Reports from Papua New Guinea detail the aftermath of an unusually high discharge of un-neutralized waste at Barrick Gold’s Porgera mine. The discharge – which reportedly occurred on July 27, 2010 – poisoned dozens of locals, whose accounts are documented in a recent report produced by the Porgera Alliance, a coalition of human rights and landowner groups.
According to Mark Ekepa, chairman of the Porgera Landowners Association, “The villagers went down to the Red Wara River panning for gold, and when the villagers contacted the river they got burned up and sores were all over their bodies.”
“This is just another example of why it is unsafe to live near the mine-site,” says Jethro Tulin, Executive Officer of the Porgera Alliance. “Barrick needs to resettle people out of the Special Mining Lease area.”
In Papua New Guinea, approximately 5000 adults live within the Special Mining Lease area of Barrick Gold’s Porgera mine. In addition to the health threat to local inhabitants, the expanding waste dumps have covered land once used to grow food and are increasing causing landslides that destroy homes.

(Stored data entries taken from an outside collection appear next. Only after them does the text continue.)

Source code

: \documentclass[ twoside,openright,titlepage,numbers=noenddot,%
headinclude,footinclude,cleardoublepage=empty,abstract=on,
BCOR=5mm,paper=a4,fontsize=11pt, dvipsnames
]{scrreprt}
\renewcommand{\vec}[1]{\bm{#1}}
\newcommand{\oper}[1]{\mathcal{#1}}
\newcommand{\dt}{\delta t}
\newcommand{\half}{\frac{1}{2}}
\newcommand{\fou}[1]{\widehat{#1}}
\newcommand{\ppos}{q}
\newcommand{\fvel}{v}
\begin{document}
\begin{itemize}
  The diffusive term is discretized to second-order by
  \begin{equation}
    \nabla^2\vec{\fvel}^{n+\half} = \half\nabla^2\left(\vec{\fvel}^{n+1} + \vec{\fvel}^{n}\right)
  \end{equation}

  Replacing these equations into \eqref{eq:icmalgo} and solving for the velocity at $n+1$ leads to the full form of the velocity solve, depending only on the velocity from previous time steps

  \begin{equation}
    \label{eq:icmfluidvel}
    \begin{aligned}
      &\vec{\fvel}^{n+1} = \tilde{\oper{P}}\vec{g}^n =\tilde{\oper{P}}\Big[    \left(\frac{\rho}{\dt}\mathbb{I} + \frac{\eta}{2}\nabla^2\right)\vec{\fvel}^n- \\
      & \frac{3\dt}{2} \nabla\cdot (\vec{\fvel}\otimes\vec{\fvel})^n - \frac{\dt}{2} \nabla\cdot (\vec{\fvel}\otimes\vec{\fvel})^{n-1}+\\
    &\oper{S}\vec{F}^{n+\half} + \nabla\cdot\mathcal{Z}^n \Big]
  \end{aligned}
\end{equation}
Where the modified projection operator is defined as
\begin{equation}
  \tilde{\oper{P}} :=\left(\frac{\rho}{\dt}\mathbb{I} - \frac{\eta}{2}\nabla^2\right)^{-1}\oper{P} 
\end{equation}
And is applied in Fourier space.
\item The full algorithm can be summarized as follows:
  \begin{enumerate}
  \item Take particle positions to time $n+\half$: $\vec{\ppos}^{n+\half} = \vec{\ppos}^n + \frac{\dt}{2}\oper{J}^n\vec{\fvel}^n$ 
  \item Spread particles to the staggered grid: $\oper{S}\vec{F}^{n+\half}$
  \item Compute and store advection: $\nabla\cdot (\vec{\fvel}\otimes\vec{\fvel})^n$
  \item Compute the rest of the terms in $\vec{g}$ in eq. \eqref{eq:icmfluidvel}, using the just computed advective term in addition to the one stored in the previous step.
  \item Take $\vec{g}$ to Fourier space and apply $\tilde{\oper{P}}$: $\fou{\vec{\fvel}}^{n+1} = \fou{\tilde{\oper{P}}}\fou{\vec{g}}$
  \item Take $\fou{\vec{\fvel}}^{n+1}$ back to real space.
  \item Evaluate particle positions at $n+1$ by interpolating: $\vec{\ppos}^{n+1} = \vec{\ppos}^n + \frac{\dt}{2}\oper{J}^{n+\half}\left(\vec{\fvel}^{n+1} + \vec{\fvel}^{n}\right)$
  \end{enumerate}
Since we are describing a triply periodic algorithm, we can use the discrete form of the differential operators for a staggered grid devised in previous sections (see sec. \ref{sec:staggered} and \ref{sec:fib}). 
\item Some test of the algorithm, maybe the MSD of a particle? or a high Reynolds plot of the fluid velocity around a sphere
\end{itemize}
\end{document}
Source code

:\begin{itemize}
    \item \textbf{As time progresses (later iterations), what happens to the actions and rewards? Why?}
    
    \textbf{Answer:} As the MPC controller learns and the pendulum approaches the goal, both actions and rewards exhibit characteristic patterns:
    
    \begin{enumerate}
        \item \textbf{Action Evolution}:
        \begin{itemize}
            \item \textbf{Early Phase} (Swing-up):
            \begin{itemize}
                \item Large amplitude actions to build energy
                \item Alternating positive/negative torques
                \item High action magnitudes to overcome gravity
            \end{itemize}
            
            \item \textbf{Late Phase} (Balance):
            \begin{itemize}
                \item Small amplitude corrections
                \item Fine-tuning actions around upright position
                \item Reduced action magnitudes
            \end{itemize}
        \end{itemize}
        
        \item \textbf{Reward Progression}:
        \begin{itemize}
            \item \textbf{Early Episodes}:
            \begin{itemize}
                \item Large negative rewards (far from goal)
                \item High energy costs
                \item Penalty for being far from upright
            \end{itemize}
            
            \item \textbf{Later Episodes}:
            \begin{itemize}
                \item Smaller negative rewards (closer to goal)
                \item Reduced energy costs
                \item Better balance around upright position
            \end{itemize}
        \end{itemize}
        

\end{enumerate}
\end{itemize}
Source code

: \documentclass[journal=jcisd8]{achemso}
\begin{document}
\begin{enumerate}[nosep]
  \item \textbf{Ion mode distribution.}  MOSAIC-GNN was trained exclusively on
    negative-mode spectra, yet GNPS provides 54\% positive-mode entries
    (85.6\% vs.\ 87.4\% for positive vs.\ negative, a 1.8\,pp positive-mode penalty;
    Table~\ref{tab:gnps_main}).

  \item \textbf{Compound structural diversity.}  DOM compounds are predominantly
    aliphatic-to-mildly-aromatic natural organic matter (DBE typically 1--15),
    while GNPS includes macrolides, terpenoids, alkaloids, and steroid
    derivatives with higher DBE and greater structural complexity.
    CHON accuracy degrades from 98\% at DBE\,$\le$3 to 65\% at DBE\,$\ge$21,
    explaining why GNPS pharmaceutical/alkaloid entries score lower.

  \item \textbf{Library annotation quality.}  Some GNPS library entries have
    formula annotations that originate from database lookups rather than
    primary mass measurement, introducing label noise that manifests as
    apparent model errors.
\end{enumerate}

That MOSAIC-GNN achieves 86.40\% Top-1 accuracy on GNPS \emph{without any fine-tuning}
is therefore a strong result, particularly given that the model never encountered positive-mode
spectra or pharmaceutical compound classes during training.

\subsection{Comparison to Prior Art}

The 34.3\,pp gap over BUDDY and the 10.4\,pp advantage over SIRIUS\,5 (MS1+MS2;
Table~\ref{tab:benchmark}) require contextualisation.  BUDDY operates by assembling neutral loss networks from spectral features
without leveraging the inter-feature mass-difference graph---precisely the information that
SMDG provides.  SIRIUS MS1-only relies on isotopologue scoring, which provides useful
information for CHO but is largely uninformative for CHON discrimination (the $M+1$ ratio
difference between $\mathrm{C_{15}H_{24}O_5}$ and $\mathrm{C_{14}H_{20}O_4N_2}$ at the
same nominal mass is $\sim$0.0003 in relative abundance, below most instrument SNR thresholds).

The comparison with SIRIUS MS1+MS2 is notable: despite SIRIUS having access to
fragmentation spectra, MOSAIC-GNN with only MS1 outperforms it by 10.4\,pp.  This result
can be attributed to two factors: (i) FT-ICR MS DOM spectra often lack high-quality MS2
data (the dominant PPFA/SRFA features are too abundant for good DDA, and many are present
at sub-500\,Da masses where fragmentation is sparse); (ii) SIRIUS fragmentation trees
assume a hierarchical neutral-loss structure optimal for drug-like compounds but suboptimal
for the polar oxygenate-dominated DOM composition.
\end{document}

The local landowners, represented by the Porgera Landowners Association, are seeking resettlement into another area that could provide the means to a subsistence lifestyle. Their requests have so far been denied by the company, which prefers to offer individual cash payments. According to the Porgera Alliance, this is not a permanent solution as the villagers simply move uphill into increasing crowded quarters after receiving their payment.